Coalition Urges Treasury to Exempt Unrealized Gains from New Corporate Alternative Minimum Tax
A coalition of trade organizations that includes The Real Estate Roundtable asked the IRS yesterday to issue regulatory guidance clarifying that unrealized gains and losses are not subject to tax under the new corporate alternative minimum tax (CAMT). Enacted under the Inflation Reduction Act of 2022, CAMT levies a 15% minimum tax on the adjusted financial statement income (book income) of certain large corporate taxpayers. (Coalition letter, March 15)
- Starting this year, the CAMT applies to firms with an average of $1 billion or more in profits in any three-year period and to foreign-parented U.S. firms with profits of over $100 million if the aggregated foreign group has over $1 billion in profits. Congress expressly exempted REITs from the tax. (Congressional Research Service, Jan. 19, 2023)
- The coalition’s comments respond to a Dec. 27, 2022 IRS Notice (2023-7) that states Treasury may issue future guidance intended “to help avoid substantial unintended adverse consequences” from the interaction of mark-to-market accounting and the CAMT. Congress granted the Treasury Secretary substantial regulatory authority to implement the new tax. (Debevoise & Plimpton, Jan. 3 and Gibson Dunn, Jan. 6)
Coalition Weighs In
- The coalition, which includes the American Investment Council, the U.S. Chamber of Commerce, and others, emphasized in its comments that providing a comprehensive exclusion for unrealized gains and losses that are marked-to-market for book purposes would be consistent with the legislative intent of the CAMT—and Congress’s rejection of prior proposals to tax unrealized gains.
- The coalition’s comments note that Treasury’s clarification would help avoid a patchwork of unprincipled and ad hoc rules that leave certain categories of unrealized gains and losses subject to tax.
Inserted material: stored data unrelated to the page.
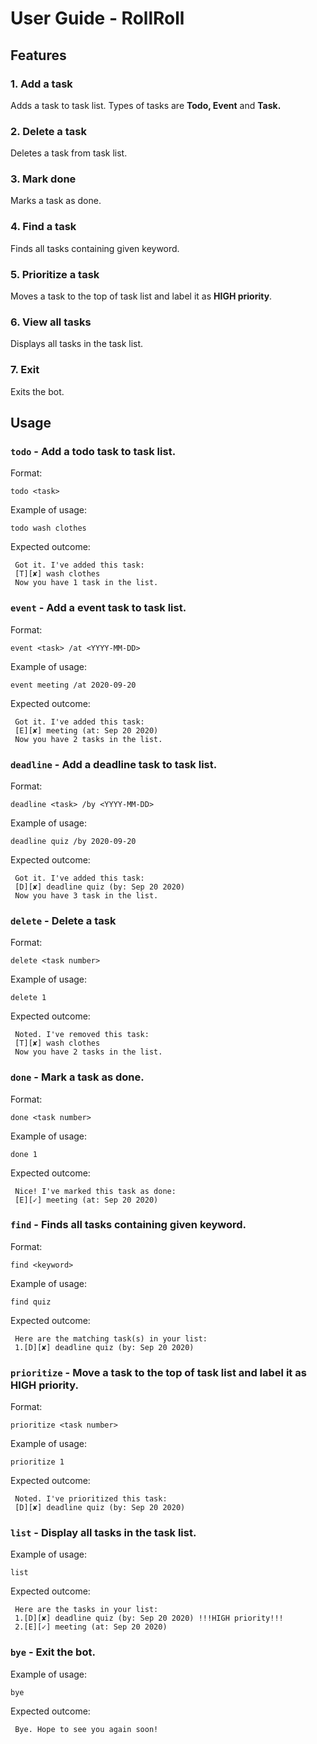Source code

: # User Guide - RollRoll

## Features 

### 1. Add a task 
Adds a task to task list. Types of tasks are **Todo, Event** and **Task.**

### 2. Delete a task
Deletes a task from task list.

### 3. Mark done
Marks a task as done.

### 4. Find a task
Finds all tasks containing given keyword.

### 5. Prioritize a task
Moves a task to the top of task list and label it as **HIGH priority**.

### 6. View all tasks
Displays all tasks in the task list.

### 7. Exit
Exits the bot.



## Usage

### `todo` - Add a todo task to task list.

Format:

`todo <task>`

Example of usage: 

`todo wash clothes`

Expected outcome:

```
 Got it. I've added this task:
 [T][✘] wash clothes
 Now you have 1 task in the list.
```

### `event` - Add a event task to task list.

Format:

`event <task> /at <YYYY-MM-DD>`

Example of usage: 

`event meeting /at 2020-09-20`  

Expected outcome:

```
 Got it. I've added this task:
 [E][✘] meeting (at: Sep 20 2020) 
 Now you have 2 tasks in the list.
```

### `deadline` - Add a deadline task to task list.

Format:

`deadline <task> /by <YYYY-MM-DD>`

Example of usage: 

`deadline quiz /by 2020-09-20`

Expected outcome:

```
 Got it. I've added this task:
 [D][✘] deadline quiz (by: Sep 20 2020)
 Now you have 3 task in the list.
```

### `delete` - Delete a task

Format:

`delete <task number>`

Example of usage: 

`delete 1`  

Expected outcome:

```
 Noted. I've removed this task: 
 [T][✘] wash clothes 
 Now you have 2 tasks in the list.
```

### `done` - Mark a task as done.

Format:

`done <task number>`

Example of usage: 

`done 1`  

Expected outcome:

```
 Nice! I've marked this task as done:
 [E][✓] meeting (at: Sep 20 2020)
 ```

### `find` - Finds all tasks containing given keyword.

Format:

`find <keyword>`

Example of usage: 

`find quiz`  

Expected outcome:

```
 Here are the matching task(s) in your list: 
 1.[D][✘] deadline quiz (by: Sep 20 2020)
```

### `prioritize` - Move a task to the top of task list and label it as **HIGH priority**.

Format:

`prioritize <task number>`

Example of usage: 

`prioritize 1`  

Expected outcome:

```
 Noted. I've prioritized this task: 
 [D][✘] deadline quiz (by: Sep 20 2020)
```

### `list` - Display all tasks in the task list.

Example of usage: 

`list`  

Expected outcome:

```
 Here are the tasks in your list:
 1.[D][✘] deadline quiz (by: Sep 20 2020) !!!HIGH priority!!!
 2.[E][✓] meeting (at: Sep 20 2020)
```

### `bye` - Exit the bot.

Example of usage: 

`bye`  

Expected outcome:

```
 Bye. Hope to see you again soon!
```

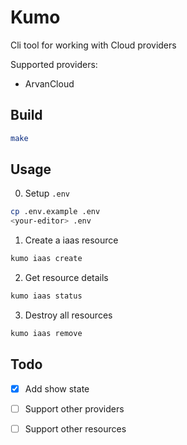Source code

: # Kumo

Cli tool for working with Cloud providers

Supported providers:
- ArvanCloud

## Build
```bash
make
```
## Usage
0. Setup `.env`
```bash
cp .env.example .env
<your-editor> .env
```
1. Create a iaas resource
```bash
kumo iaas create
```
2. Get resource details
```bash
kumo iaas status
```
3. Destroy all resources
```bash
kumo iaas remove
```
## Todo
- [x] Add show state
- [ ] Support other providers
- [ ] Support other resources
The result could distort investment decisions, create a disincentive for taxpayers to elect fair value accounting, and force taxpayers to sell real estate and other assets or borrow money to pay their taxes.
The Roundtable’s Tax Policy Advisory Committee (TPAC) and its partner organizations will continue to work with federal regulators on the CAMT guidance to prevent the unintended taxation of unrealized real estate gains and losses.